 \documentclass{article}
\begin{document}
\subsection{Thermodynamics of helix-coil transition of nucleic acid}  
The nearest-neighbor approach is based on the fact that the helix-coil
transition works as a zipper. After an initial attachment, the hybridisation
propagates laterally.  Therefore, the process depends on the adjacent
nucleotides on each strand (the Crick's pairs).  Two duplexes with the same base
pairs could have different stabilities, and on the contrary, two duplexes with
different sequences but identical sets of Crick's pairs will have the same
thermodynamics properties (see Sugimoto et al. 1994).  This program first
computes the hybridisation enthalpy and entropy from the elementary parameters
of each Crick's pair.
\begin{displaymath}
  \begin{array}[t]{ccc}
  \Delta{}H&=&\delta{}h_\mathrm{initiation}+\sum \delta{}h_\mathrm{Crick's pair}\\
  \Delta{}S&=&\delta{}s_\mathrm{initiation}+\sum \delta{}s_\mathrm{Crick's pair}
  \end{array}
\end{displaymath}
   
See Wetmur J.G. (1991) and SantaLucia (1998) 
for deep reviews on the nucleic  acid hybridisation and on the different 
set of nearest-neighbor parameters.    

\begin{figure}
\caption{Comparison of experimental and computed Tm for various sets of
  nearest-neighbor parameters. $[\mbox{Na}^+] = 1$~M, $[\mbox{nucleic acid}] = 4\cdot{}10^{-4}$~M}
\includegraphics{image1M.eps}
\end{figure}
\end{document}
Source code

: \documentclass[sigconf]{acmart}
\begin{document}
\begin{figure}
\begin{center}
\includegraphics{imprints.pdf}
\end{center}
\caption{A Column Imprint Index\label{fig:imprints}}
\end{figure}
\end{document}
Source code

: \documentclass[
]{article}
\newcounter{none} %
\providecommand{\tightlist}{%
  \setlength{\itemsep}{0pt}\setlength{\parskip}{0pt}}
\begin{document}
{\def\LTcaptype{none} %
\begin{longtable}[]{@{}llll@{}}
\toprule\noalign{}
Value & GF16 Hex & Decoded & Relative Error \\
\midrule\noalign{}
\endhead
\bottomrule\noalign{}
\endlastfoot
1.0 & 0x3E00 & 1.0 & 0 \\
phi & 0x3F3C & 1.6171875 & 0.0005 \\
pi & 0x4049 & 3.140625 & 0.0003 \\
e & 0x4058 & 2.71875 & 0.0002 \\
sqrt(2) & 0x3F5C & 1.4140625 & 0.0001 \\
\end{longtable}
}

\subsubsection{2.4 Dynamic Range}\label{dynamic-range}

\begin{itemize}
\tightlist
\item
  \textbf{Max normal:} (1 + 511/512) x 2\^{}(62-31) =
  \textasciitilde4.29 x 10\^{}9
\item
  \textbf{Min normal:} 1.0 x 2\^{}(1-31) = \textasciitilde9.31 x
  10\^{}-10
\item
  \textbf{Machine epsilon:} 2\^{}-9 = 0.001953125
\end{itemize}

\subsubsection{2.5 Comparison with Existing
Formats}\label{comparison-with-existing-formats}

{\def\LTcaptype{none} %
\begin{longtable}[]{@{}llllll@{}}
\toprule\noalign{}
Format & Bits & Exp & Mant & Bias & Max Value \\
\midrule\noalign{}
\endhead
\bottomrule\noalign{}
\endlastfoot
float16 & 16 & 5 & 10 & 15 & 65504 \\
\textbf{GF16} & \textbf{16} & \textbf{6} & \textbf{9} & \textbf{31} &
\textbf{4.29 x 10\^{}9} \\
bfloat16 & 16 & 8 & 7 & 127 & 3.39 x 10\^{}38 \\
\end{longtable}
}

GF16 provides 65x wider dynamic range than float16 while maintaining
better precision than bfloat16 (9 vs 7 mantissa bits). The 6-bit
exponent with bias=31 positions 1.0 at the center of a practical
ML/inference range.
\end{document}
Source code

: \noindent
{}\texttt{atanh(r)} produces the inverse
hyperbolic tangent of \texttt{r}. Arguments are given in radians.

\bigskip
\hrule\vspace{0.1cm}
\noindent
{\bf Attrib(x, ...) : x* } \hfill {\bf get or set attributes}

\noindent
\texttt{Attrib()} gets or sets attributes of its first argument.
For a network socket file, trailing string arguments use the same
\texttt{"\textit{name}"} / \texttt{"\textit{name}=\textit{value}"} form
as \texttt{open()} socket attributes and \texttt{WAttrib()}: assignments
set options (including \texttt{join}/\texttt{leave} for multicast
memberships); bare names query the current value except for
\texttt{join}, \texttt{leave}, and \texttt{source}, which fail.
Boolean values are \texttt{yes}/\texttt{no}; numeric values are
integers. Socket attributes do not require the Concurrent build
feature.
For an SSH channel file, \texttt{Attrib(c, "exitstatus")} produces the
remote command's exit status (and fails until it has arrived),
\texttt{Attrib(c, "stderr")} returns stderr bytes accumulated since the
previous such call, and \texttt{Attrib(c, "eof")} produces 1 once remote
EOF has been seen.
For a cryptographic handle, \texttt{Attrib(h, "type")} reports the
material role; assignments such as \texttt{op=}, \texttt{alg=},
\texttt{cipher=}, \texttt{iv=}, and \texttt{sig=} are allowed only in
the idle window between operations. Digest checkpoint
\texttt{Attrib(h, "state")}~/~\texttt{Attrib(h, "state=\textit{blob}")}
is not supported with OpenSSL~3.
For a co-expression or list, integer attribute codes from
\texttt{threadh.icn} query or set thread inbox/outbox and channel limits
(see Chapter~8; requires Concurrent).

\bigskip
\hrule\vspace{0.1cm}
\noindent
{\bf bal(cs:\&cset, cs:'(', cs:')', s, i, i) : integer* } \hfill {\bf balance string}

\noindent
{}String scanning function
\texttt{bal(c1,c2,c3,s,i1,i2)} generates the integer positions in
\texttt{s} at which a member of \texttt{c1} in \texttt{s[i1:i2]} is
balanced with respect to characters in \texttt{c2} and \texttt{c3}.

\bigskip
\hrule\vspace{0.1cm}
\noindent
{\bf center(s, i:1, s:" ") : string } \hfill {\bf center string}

____

All of the material above should be printed out in full, word for word.

 \documentclass{article}
\begin{document}
\subsection{Thermodynamics of helix-coil transition of nucleic acid}  
The nearest-neighbor approach is based on the fact that the helix-coil
transition works as a zipper. After an initial attachment, the hybridisation
propagates laterally.  Therefore, the process depends on the adjacent
nucleotides on each strand (the Crick's pairs).  Two duplexes with the same base
pairs could have different stabilities, and on the contrary, two duplexes with
different sequences but identical sets of Crick's pairs will have the same
thermodynamics properties (see Sugimoto et al. 1994).  This program first
computes the hybridisation enthalpy and entropy from the elementary parameters
of each Crick's pair.
\begin{displaymath}
  \begin{array}[t]{ccc}
  \Delta{}H&=&\delta{}h_\mathrm{initiation}+\sum \delta{}h_\mathrm{Crick's pair}\\
  \Delta{}S&=&\delta{}s_\mathrm{initiation}+\sum \delta{}s_\mathrm{Crick's pair}
  \end{array}
\end{displaymath}
   
See Wetmur J.G. (1991) and SantaLucia (1998) 
for deep reviews on the nucleic  acid hybridisation and on the different 
set of nearest-neighbor parameters.    

\begin{figure}
\caption{Comparison of experimental and computed Tm for various sets of
  nearest-neighbor parameters. $[\mbox{Na}^+] = 1$~M, $[\mbox{nucleic acid}] = 4\cdot{}10^{-4}$~M}
\includegraphics{image1M.eps}
\end{figure}
\end{document}
Source code

: \documentclass[sigconf]{acmart}
\begin{document}
\begin{figure}
\begin{center}
\includegraphics{imprints.pdf}
\end{center}
\caption{A Column Imprint Index\label{fig:imprints}}
\end{figure}
\end{document}
Source code

: \documentclass[
]{article}
\newcounter{none} %
\providecommand{\tightlist}{%
  \setlength{\itemsep}{0pt}\setlength{\parskip}{0pt}}
\begin{document}
{\def\LTcaptype{none} %
\begin{longtable}[]{@{}llll@{}}
\toprule\noalign{}
Value & GF16 Hex & Decoded & Relative Error \\
\midrule\noalign{}
\endhead
\bottomrule\noalign{}
\endlastfoot
1.0 & 0x3E00 & 1.0 & 0 \\
phi & 0x3F3C & 1.6171875 & 0.0005 \\
pi & 0x4049 & 3.140625 & 0.0003 \\
e & 0x4058 & 2.71875 & 0.0002 \\
sqrt(2) & 0x3F5C & 1.4140625 & 0.0001 \\
\end{longtable}
}

\subsubsection{2.4 Dynamic Range}\label{dynamic-range}

\begin{itemize}
\tightlist
\item
  \textbf{Max normal:} (1 + 511/512) x 2\^{}(62-31) =
  \textasciitilde4.29 x 10\^{}9
\item
  \textbf{Min normal:} 1.0 x 2\^{}(1-31) = \textasciitilde9.31 x
  10\^{}-10
\item
  \textbf{Machine epsilon:} 2\^{}-9 = 0.001953125
\end{itemize}

\subsubsection{2.5 Comparison with Existing
Formats}\label{comparison-with-existing-formats}

{\def\LTcaptype{none} %
\begin{longtable}[]{@{}llllll@{}}
\toprule\noalign{}
Format & Bits & Exp & Mant & Bias & Max Value \\
\midrule\noalign{}
\endhead
\bottomrule\noalign{}
\endlastfoot
float16 & 16 & 5 & 10 & 15 & 65504 \\
\textbf{GF16} & \textbf{16} & \textbf{6} & \textbf{9} & \textbf{31} &
\textbf{4.29 x 10\^{}9} \\
bfloat16 & 16 & 8 & 7 & 127 & 3.39 x 10\^{}38 \\
\end{longtable}
}

GF16 provides 65x wider dynamic range than float16 while maintaining
better precision than bfloat16 (9 vs 7 mantissa bits). The 6-bit
exponent with bias=31 positions 1.0 at the center of a practical
ML/inference range.
\end{document}
Source code

: \noindent
{}\texttt{atanh(r)} produces the inverse
hyperbolic tangent of \texttt{r}. Arguments are given in radians.

\bigskip
\hrule\vspace{0.1cm}
\noindent
{\bf Attrib(x, ...) : x* } \hfill {\bf get or set attributes}

\noindent
\texttt{Attrib()} gets or sets attributes of its first argument.
For a network socket file, trailing string arguments use the same
\texttt{"\textit{name}"} / \texttt{"\textit{name}=\textit{value}"} form
as \texttt{open()} socket attributes and \texttt{WAttrib()}: assignments
set options (including \texttt{join}/\texttt{leave} for multicast
memberships); bare names query the current value except for
\texttt{join}, \texttt{leave}, and \texttt{source}, which fail.
Boolean values are \texttt{yes}/\texttt{no}; numeric values are
integers. Socket attributes do not require the Concurrent build
feature.
For an SSH channel file, \texttt{Attrib(c, "exitstatus")} produces the
remote command's exit status (and fails until it has arrived),
\texttt{Attrib(c, "stderr")} returns stderr bytes accumulated since the
previous such call, and \texttt{Attrib(c, "eof")} produces 1 once remote
EOF has been seen.
For a cryptographic handle, \texttt{Attrib(h, "type")} reports the
material role; assignments such as \texttt{op=}, \texttt{alg=},
\texttt{cipher=}, \texttt{iv=}, and \texttt{sig=} are allowed only in
the idle window between operations. Digest checkpoint
\texttt{Attrib(h, "state")}~/~\texttt{Attrib(h, "state=\textit{blob}")}
is not supported with OpenSSL~3.
For a co-expression or list, integer attribute codes from
\texttt{threadh.icn} query or set thread inbox/outbox and channel limits
(see Chapter~8; requires Concurrent).

\bigskip
\hrule\vspace{0.1cm}
\noindent
{\bf bal(cs:\&cset, cs:'(', cs:')', s, i, i) : integer* } \hfill {\bf balance string}

\noindent
{}String scanning function
\texttt{bal(c1,c2,c3,s,i1,i2)} generates the integer positions in
\texttt{s} at which a member of \texttt{c1} in \texttt{s[i1:i2]} is
balanced with respect to characters in \texttt{c2} and \texttt{c3}.

\bigskip
\hrule\vspace{0.1cm}
\noindent
{\bf center(s, i:1, s:" ") : string } \hfill {\bf center string}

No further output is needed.